Nessa noite, o meu pai não escondia a euforia; Outros Sportinguistas se juntaram no mesmo café e o impensável aconteceu; Numa manifestação, tão rápida quanto espontânea, organizou, logo ali, o funeral dos fruteiros. Um Sportinguista mobiliza mais um, outro mobiliza mais outro e, de repente, éramos largas dezenas (sim, éramos, porque eu, com 10 anos, também lá estava).

Improvisou-se um pequeno caixão, colocou-se uma bandeira dos fruteiros em cima, mas era preciso mais qualquer coisa; Foi, então, possível contactar com o cangalheiro cá da terra e, de repente, alguém aparece com uma grande urna branca (sim, das de verdade); Colocou-se a urna branca em cima de um camião verde, eu e mais três putos da minha idade carregamos o pequeno caixão improvisado e lá seguimos nós, pelas ruas da terra a velar o defunto. Nem sequer faltaram as carpideiras, ou melhor os carpideiros, que gritavam: Ai que dor… Ai que dor… Ai que dor. Tenho a ideia que o meu pai era o que “chorava” mais.

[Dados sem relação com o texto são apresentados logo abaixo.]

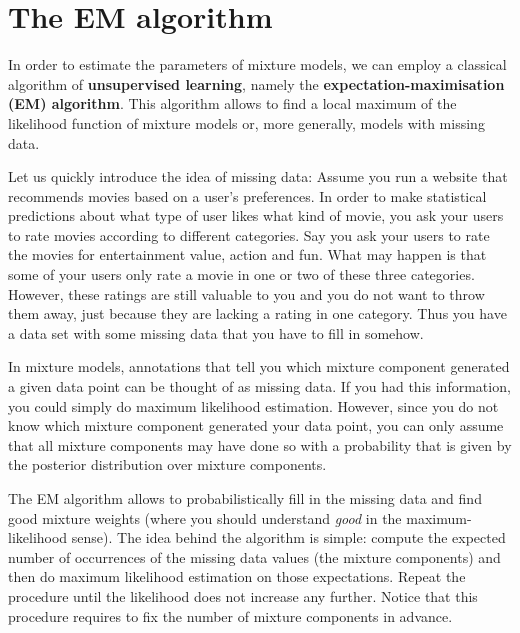 \section{The EM algorithm}

In order to estimate the parameters of mixture models, we can employ a classical algorithm of 
\textbf{unsupervised learning}, namely the \textbf{expectation-maximisation (EM) algorithm}. This
algorithm allows to find a local maximum of the likelihood function of mixture models or, more
generally, models with missing data. 

Let us quickly introduce the idea of missing data: Assume you run a website that recommends movies
based on a user's preferences. In order to make statistical predictions about what type of user
likes what kind of movie, you ask your users to rate movies according to different categories.
Say you ask your users to rate the movies for entertainment value, action and fun. What may happen is
that some of your users only rate a movie in one or two of these three categories. However, these
ratings are still valuable to you and you do not want to throw them away, just because they are lacking
a rating in one category. Thus you have a data set with some missing data that you have to fill in somehow.

\medskip 
In mixture models, annotations that tell you which mixture component
generated a given data point can be thought of as missing data. If you had this information, you could simply do maximum likelihood estimation.
However, since you do not know which mixture component generated your data point, you can only
assume that all mixture components may have done so with a probability that is given by the posterior distribution
over mixture components.

The EM algorithm allows to probabilistically fill in the missing data and find good mixture weights
(where you should understand \textit{good} in the maximum-likelihood sense). The idea behind the
algorithm is simple: compute the expected number of occurrences of the missing data values (the mixture 
components) and then do maximum likelihood estimation on those expectations. Repeat the procedure 
until the likelihood does not increase any further. Notice that this procedure requires to
fix the number of mixture components in advance.

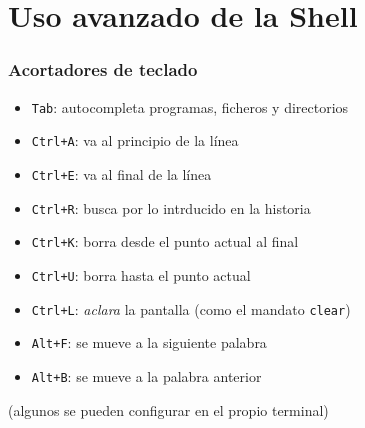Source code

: \section{Uso avanzado de la Shell}


\begin{frame}
\frametitle{Acortadores de teclado}

\begin{itemize}
   \item \texttt{Tab}: autocompleta programas, ficheros y directorios
   \item \texttt{Ctrl+A}: va al principio de la línea
   \item \texttt{Ctrl+E}: va al final de la línea
   \item \texttt{Ctrl+R}: busca por lo intrducido en la historia
   \item \texttt{Ctrl+K}: borra desde el punto actual al final
   \item \texttt{Ctrl+U}: borra hasta el punto actual
   \item \texttt{Ctrl+L}: \emph{aclara} la pantalla (como el mandato \texttt{clear})
   \item \texttt{Alt+F}: se mueve a la siguiente palabra
   \item \texttt{Alt+B}: se mueve a la palabra anterior
\end{itemize}

(algunos se pueden configurar en el propio terminal)


\end{frame}



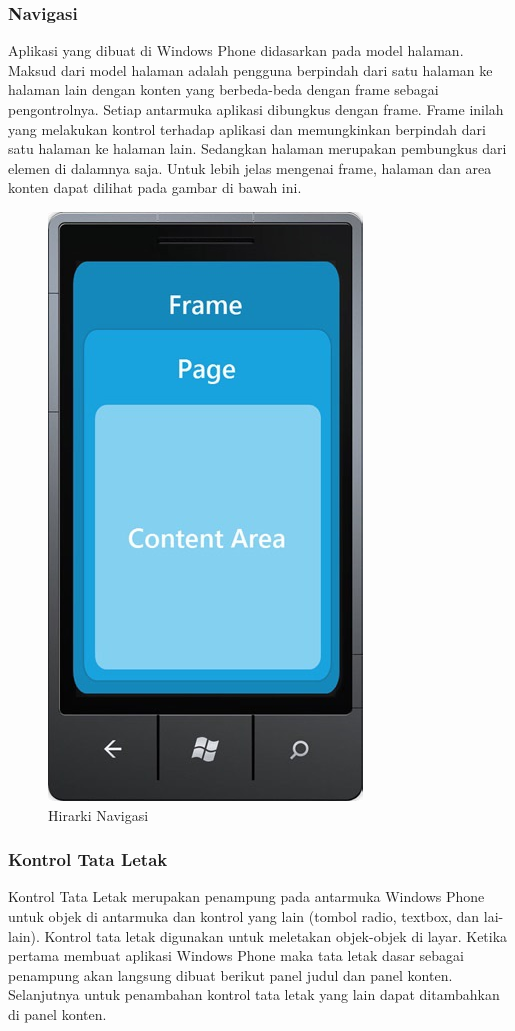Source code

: \subsubsection{Navigasi}
\label{subsubsec:Navigasi}
\hspace{0.5cm} Aplikasi yang dibuat di Windows Phone didasarkan pada model halaman. Maksud dari model halaman adalah pengguna berpindah dari satu halaman ke halaman lain dengan konten yang berbeda-beda dengan frame sebagai pengontrolnya. Setiap antarmuka aplikasi dibungkus dengan frame. Frame inilah yang melakukan kontrol terhadap aplikasi dan memungkinkan berpindah dari satu halaman ke halaman lain. Sedangkan halaman merupakan pembungkus dari elemen di dalamnya saja. Untuk lebih jelas mengenai frame, halaman dan area konten dapat dilihat pada gambar di bawah ini.

\begin{figure}[h]
	\centering
		\includegraphics[scale=0.5]{Gambar/nav_hierarchy.jpg}
	\caption{Hirarki Navigasi}
	\label{fig:nav_hierarchy}
\end{figure}


\subsubsection{Kontrol Tata Letak}
\label{subsubsec:Kontrol Tata Letak}
\hspace{0.5cm} Kontrol Tata Letak merupakan penampung pada antarmuka Windows Phone untuk objek di antarmuka dan kontrol yang lain (tombol radio, textbox, dan lai-lain). Kontrol tata letak digunakan untuk meletakan objek-objek di layar. Ketika pertama membuat aplikasi Windows Phone maka tata letak dasar sebagai penampung akan langsung dibuat berikut panel judul dan panel konten. Selanjutnya untuk penambahan kontrol tata letak yang lain dapat ditambahkan di panel konten.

No fim da “peregrinação” pelas ruas da terra tivemos, ainda, direito a foguetes, lançados, claro está, por um adepto dos fruteiros.

Este episódio foi motivo de falatório durante dias e dias sem fim. Ainda se repetiu a façanha em 1981/82, mas já sem a mesma espontaneidade.
Enfim, tudo isto para dizer: Amo-te pai; Obrigado por tudo.